Why implicit conversion doesn't work when inserting to map


I have a structure that is implicitly convertable to the type that is acceptable by the std::map::insert() function.

I use a structure as-is, but I have compilation error:

no overloaded function could convert all the argument types

However, if I explicitly convert the structure using static_cast, it is accepted.
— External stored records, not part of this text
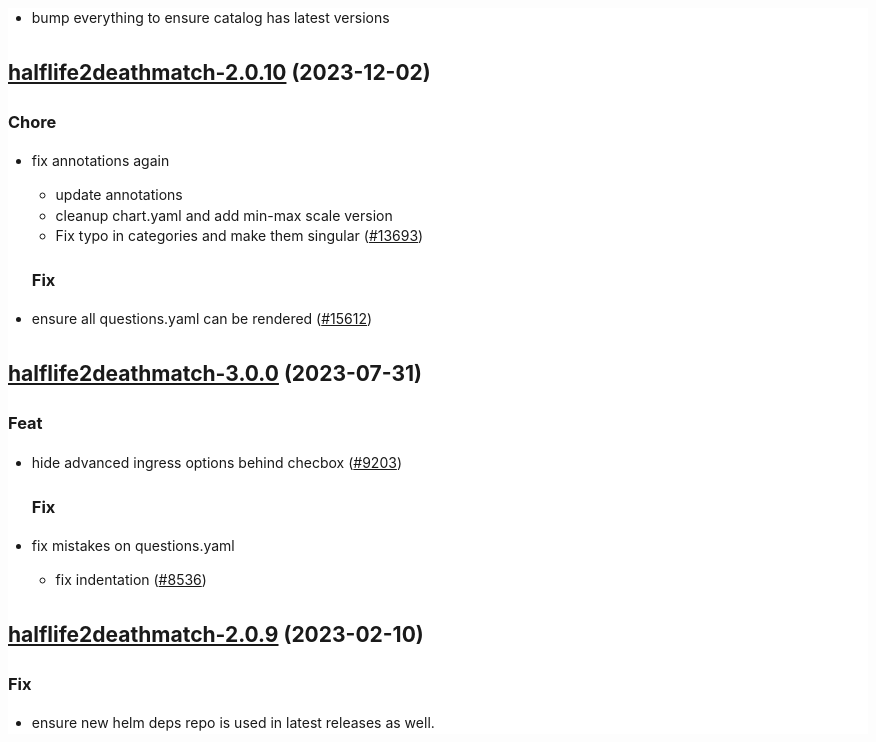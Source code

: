 - bump everything to ensure catalog has latest versions
  
  


## [halflife2deathmatch-2.0.10](https://github.com/truecharts/charts/compare/halflife2deathmatch-3.0.0...halflife2deathmatch-2.0.10) (2023-12-02)

### Chore

- fix annotations again
  - update annotations
  - cleanup chart.yaml and add min-max scale version
  - Fix typo in categories and make them singular ([#13693](https://github.com/truecharts/charts/issues/13693))
  
  ### Fix

- ensure all questions.yaml can be rendered ([#15612](https://github.com/truecharts/charts/issues/15612))
  
  











## [halflife2deathmatch-3.0.0](https://github.com/truecharts/charts/compare/halflife2deathmatch-2.0.9...halflife2deathmatch-3.0.0) (2023-07-31)

### Feat

- hide advanced ingress options behind checbox ([#9203](https://github.com/truecharts/charts/issues/9203))
  
  ### Fix

- fix mistakes on questions.yaml
  - fix indentation ([#8536](https://github.com/truecharts/charts/issues/8536))
  
  


## [halflife2deathmatch-2.0.9](https://github.com/truecharts/charts/compare/halflife2deathmatch-2.0.8...halflife2deathmatch-2.0.9) (2023-02-10)

### Fix

- ensure new helm deps repo is used in latest releases as well.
My question is, why does implicit conversion not work here?

Example code:

struct MyStruct
{
    MyStruct(std::string s, int i) : data(s, i) {}
    operator std::pair<std::string, int>() const
    {
        return data;
    }

private:
    std::pair<std::string, int> data;
};

MyStruct my_val1("hello", 4);
MyStruct my_val2("world", 2);

std::map<std::string, int> my_map {};
my_map.insert(static_cast<std::pair<std::string, int>>(my_val1)); // compiles
my_map.insert(my_val2);                                           // not compiles

Solution

  • Your issue is that value_type of my_map is std::pair<const std::string, int>, not std::pair<std::string, int> like you have for your conversion operator.

    This means that converting my_val2 requires two user-defined conversions1 to get to std::pair<const std::string, int>, but you are only ever allowed to have up to one user-defined conversion in an implicit conversion sequence.

    The static_cast works as that is an explicit cast, so there is just the one implicit user-defined conversion to go from std::pair<std::string, int> to std::pair<const std::string, int>.


    Changing your operator to operator std::pair<const std::string, int>() const will allow my_map.insert(my_val2); to compile, as seen in this live example.


    1: even standard library types are considered user-defined. Non user-defined types are things that the core language supports, like int.